Limitations & Future Work¶
- The shared projection is the only collaborative channel; if modal alignment needs vary drastically across clients, a single global shared projection might become a bottleneck.
- Personalization is slightly inferior to FedOTP/pFedMoAP on small backbones (ViT-B/32) or with extremely few shots, suggesting limited capacity for private projections under data scarcity.
- The method relies on empirical observations (high-layer discriminative, low-layer general/larger gap) to select the insertion layer \(\ell\), which might require tuning per dataset.

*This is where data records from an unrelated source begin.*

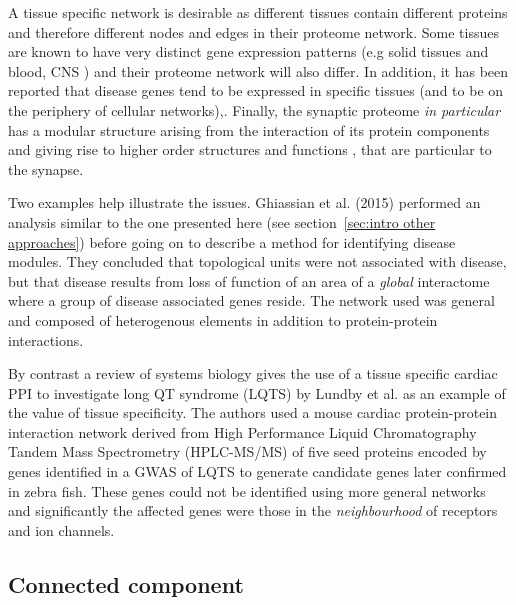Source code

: A tissue specific network is desirable as different tissues contain different proteins and therefore different nodes and edges in their proteome network.  Some tissues are known to have very distinct gene expression patterns (e.g solid tissues and blood, CNS \cite{mele2015human}) and their proteome network will also differ. In addition, it has been reported that disease genes tend to be expressed in specific tissues (and to be on the periphery of cellular networks)\cite{barabasi2011network},\cite{kitsak2016tissue}. Finally, the synaptic proteome \textit{in particular} has a modular structure arising from the interaction of its protein components and giving rise to higher order structures and functions \cite{pocklington2006organization},\cite{grant2012synaptopathies} that are particular to the synapse. 

Two examples help illustrate the issues. Ghiassian et al. (2015)\cite{ghiassian2015disease} performed an analysis similar to the one presented here (see section~\ref{sec:intro other approaches}) before going on to describe a method for identifying disease modules. They concluded that topological units were not associated with disease, but that disease results from loss of function of an area of a \textit{global} interactome where a group of disease associated genes reside. The network used was general and composed of heterogenous elements in addition to protein-protein interactions. 

By contrast a review of systems biology \cite{parikshak2015systems} gives the use of a tissue specific cardiac PPI to investigate long QT syndrome (LQTS) by Lundby et al.\cite{lundby2014annotation} as an example of the value of tissue specificity. The authors used a mouse cardiac protein-protein interaction network derived from High Performance Liquid Chromatography Tandem Mass Spectrometry (HPLC-MS/MS) of five seed proteins encoded by genes identified in a GWAS of LQTS to generate candidate genes later confirmed in zebra fish. These genes could not be identified using more general networks and significantly the affected genes were those in the \textit{neighbourhood} of receptors and ion channels.


\subsection{Connected component}
\label{sec: PSP graph connected component and missing}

- Validation is limited to CLIP (ViT-B series); performance on larger models (ViT-L/14) or non-CLIP architectures remains to be tested.
Related Work & Insights¶
- vs FedOTP / FedPGP / pFedPrompt (Federated Prompt Tuning): These inject prompts at the token/input level and coordinate via OT/contrastive learning; they have strong personalization but poor generalization. Ours uses top-layer adapters and shares alignment parameters—the difference is "partitioning parameters for both ends" instead of a "single prompt trade-off."
- vs pFedMoAP (Mixture-of-Experts): pFedMoAP uses non-local experts with attention gating; while Local is high, Base/Novel still lags. Ours doesn't rely on cross-client experts but on a shared alignment space, outperforming it by +13.69% on unseen classes.
- vs Unimodal Adapters / LoRA (AdaptFormer, CLIP-Adapter, CLIP-LoRA): These ignore cross-modal dependencies. pFedMMA explicitly bridges image-text via a shared projection and uses it as the sole communication target, representing the first systematic "Multi-modal Adapter x Personalized FL" solution for this relatively unexplored path.
Rating¶
- Novelty: ⭐⭐⭐⭐ Mapping adapter structure splitting directly to FL partitioning is clever and previously unexplored.
- Experimental Thoroughness: ⭐⭐⭐⭐⭐ 11 datasets covering label/feature shifts, different backbones, shots, and \(\beta\) values.
- Writing Quality: ⭐⭐⭐⭐ Motivation is intuitive via radar charts; method is clear, though layer selection \(\ell\) relies on empirical rules.
- Value: ⭐⭐⭐⭐ Provides a practical solution balancing personalization, generalization, and communication for VLM deployment in privacy-sensitive, heterogeneous environments.